It’s question that has been puzzling neuroscientists for nearly a century: How do patterns of activity in neurons generate behavior? In other words, how does nerve activity in living things, from insects and snails to humans, result in their coordinated movements?

Thanks to work by a team of researchers that included Carey Priebe, a professor in the Department of Applied Mathematics and Statistics, the answer is closer than ever before.

Working with researchers at the Howard Hughes Medical Institute and Duke University, and using genetic tools, optogenetics and machine learning algorithms, Priebe and the team identified the brain neurons that result in every kind of movement made by fruit fly larvae. This, experts say, opens the possibility that scientists will eventually be able to build a similar neuron-behavior “atlas” in humans, connecting nerve activation not only with movements, but also with emotions and even thoughts.

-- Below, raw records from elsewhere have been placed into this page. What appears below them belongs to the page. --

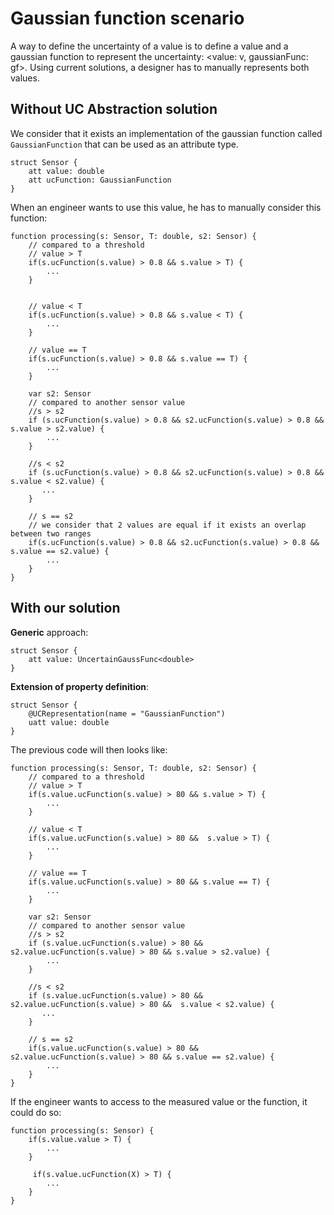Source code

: # Gaussian function scenario

A way to define the uncertainty of a value is to define a value and a gaussian function to represent the uncertainty: <value: v, gaussianFunc: gf>.
Using current solutions, a designer has to manually represents both values.

## Without UC Abstraction solution

We consider that it exists an implementation of the gaussian function called `GaussianFunction` that can be used as an attribute type.

```
struct Sensor {
    att value: double
    att ucFunction: GaussianFunction
}
```

When an engineer wants to use this value, he has to manually consider this function:

```
function processing(s: Sensor, T: double, s2: Sensor) {
    // compared to a threshold
    // value > T
    if(s.ucFunction(s.value) > 0.8 && s.value > T) {
        ...
    }


    // value < T
    if(s.ucFunction(s.value) > 0.8 && s.value < T) {
        ...
    }

    // value == T
    if(s.ucFunction(s.value) > 0.8 && s.value == T) {
        ...
    }

    var s2: Sensor
    // compared to another sensor value
    //s > s2
    if (s.ucFunction(s.value) > 0.8 && s2.ucFunction(s.value) > 0.8 && s.value > s2.value) {
        ...
    }

    //s < s2
    if (s.ucFunction(s.value) > 0.8 && s2.ucFunction(s.value) > 0.8 && s.value < s2.value) {
       ...
    }

    // s == s2
    // we consider that 2 values are equal if it exists an overlap between two ranges
    if(s.ucFunction(s.value) > 0.8 && s2.ucFunction(s.value) > 0.8 && s.value == s2.value) {
        ...
    }
}
```

## With our solution
**Generic** approach:
```
struct Sensor {
    att value: UncertainGaussFunc<double>
}
```

**Extension of property definition**:
```
struct Sensor {
    @UCRepresentation(name = "GaussianFunction")
    uatt value: double
}
```

The previous code will then looks like:
```
function processing(s: Sensor, T: double, s2: Sensor) {
    // compared to a threshold
    // value > T
    if(s.value.ucFunction(s.value) > 80 && s.value > T) {
        ...
    }

    // value < T
    if(s.value.ucFunction(s.value) > 80 &&  s.value > T) {
        ...
    }

    // value == T
    if(s.value.ucFunction(s.value) > 80 && s.value == T) {
        ...
    }

    var s2: Sensor
    // compared to another sensor value
    //s > s2
    if (s.value.ucFunction(s.value) > 80 && s2.value.ucFunction(s.value) > 80 && s.value > s2.value) {
        ...
    }

    //s < s2
    if (s.value.ucFunction(s.value) > 80 && s2.value.ucFunction(s.value) > 80 &&  s.value < s2.value) {
       ...
    }

    // s == s2
    if(s.value.ucFunction(s.value) > 80 && s2.value.ucFunction(s.value) > 80 && s.value == s2.value) {
        ...
    }
}
```

If the engineer wants to access to the measured value or the function, it could do so:

```
function processing(s: Sensor) {
    if(s.value.value > T) {
        ...
    }

     if(s.value.ucFunction(X) > T) {
        ...
    }
}
```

The team targeted specific neurons in the nervous systems of more than 1,000 different genetic lines of fruit flies and then stimulated them, recording the behavior that resulted. The behavior was documented by thousands of hours of video, showing how almost 40,000 larvae wiggling, hunching and backing up, among other movements. This produced a very large data set to be tackled by Priebe, who used specially developed software to parse the enormous amount of data and sort it into 29 distinct behaviors. The result? A guide linking neurons with every movement larvae make.

The study was published in the April print edition of the journal, Science. A perspective piece on the research, published in the same edition, called the study “a technical, multidisciplinary tour de force.”